These following articles that I came across refer somewhat to the issue.

Red Army lost 8,860,400 men killed in Great Patriotic War
http://www.itar-tass.com/eng/level2.html?NewsID=11497757&PageNum=0


> MOSCOW, May 4 (Itar-Tass) - The Red Army had lost 8,860,400 men killed during the Great Patriotic War, Chief of the Military Memorial Centre (MMC) of the Russian Armed Forces Major-General Alexander Kirilin told reporters here on Friday.
> 
> The general stated that, according to the figures of the special team, formed within MMC, the Red Army’s “irretrievable demographic losses in the Great Patriotic War added up to 8,860,400 men, the irretrievable losses – to about eleven million men”. He explained that the second group included the disabled servicemen.

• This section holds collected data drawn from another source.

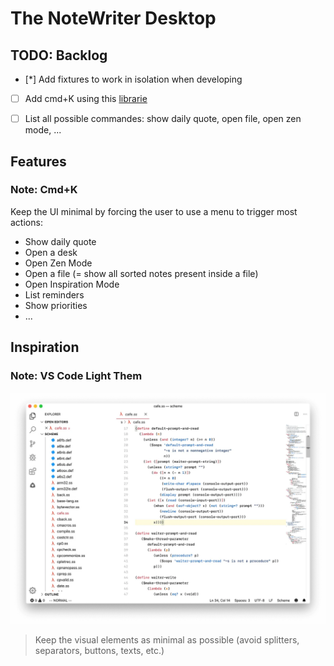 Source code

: # The NoteWriter Desktop

## TODO: Backlog

* [*] Add fixtures to work in isolation when developing
* [ ] Add cmd+K using this [librarie](https://github.com/pacocoursey/cmdk)
* [ ] List all possible commandes: show daily quote, open file, open zen mode, ...


## Features


### Note: Cmd+K

Keep the UI minimal by forcing the user to use a menu to trigger most actions:

* Show daily quote
* Open a desk
* Open Zen Mode
* Open a file (= show all sorted notes present inside a file)
* Open Inspiration Mode
* List reminders
* Show priorities
* ...


## Inspiration


### Note: VS Code Light Them

![Minimalist Light Theme](medias/vs-code-theme-light.png)

> Keep the visual elements as minimal as possible (avoid splitters, separators, buttons, texts, etc.)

Federal Military Cemetery to be built in Russia - Kirilin
http://www.itar-tass.com/eng/level2.html?NewsID=11498221&PageNum=2&fy=&fm=&fd=


> MOSCOW, May 4 (Itar-Tass) - Work to build a Federal Military Cemetery will begin here this year. Three billion roubles, needed to do it, were allocated for the next three years, Chief of the Military Memorial Centre (MMC) of the Russian Armed Forces Major-General Alexander Kirilin told reporters here on Friday.
> 
> “The most favourable conditions have been created for the work of MMC within the Russian Defence Ministry,” he noted. The problem is being considered of opening MMC offices in the foreign countries, where many Russian military burial places are to be found, in order to improve the work with military cemeteries outside the Russian Federation, the general added.
> 
> ...


----------



## FredDaHead (4 May 2007)

Maybe I need to find a better English-French dictionary than the one in my head, but what are irretievable losses? Is that just a fancy word (or would that be a euphemism?) for casualties?


----------



## AJFitzpatrick (4 May 2007)

Unrecoverable perhaps would be a better expression.  I think they are trying to point out the continued effect of the deaths on Russian population (i.e. the decline in population)


----------



## 3rd Herd (4 May 2007)

Blackadder,
In Ivan's War by Merridale there is a very interesting chapter entitled "And We Remember All". A good portion of the chapter covers the Russian/Soviet mind set and war memorials. Just as an aside she also gets into the debate over just exactly how many causalities were actually suffered. To a certain extent the Soviets were forward thinking and some of their memorials are so massive that it is economically unfeasible to remove them. It was alot easier to pull down the bronze statues of Lenin/Stalin in the spirit of democracy.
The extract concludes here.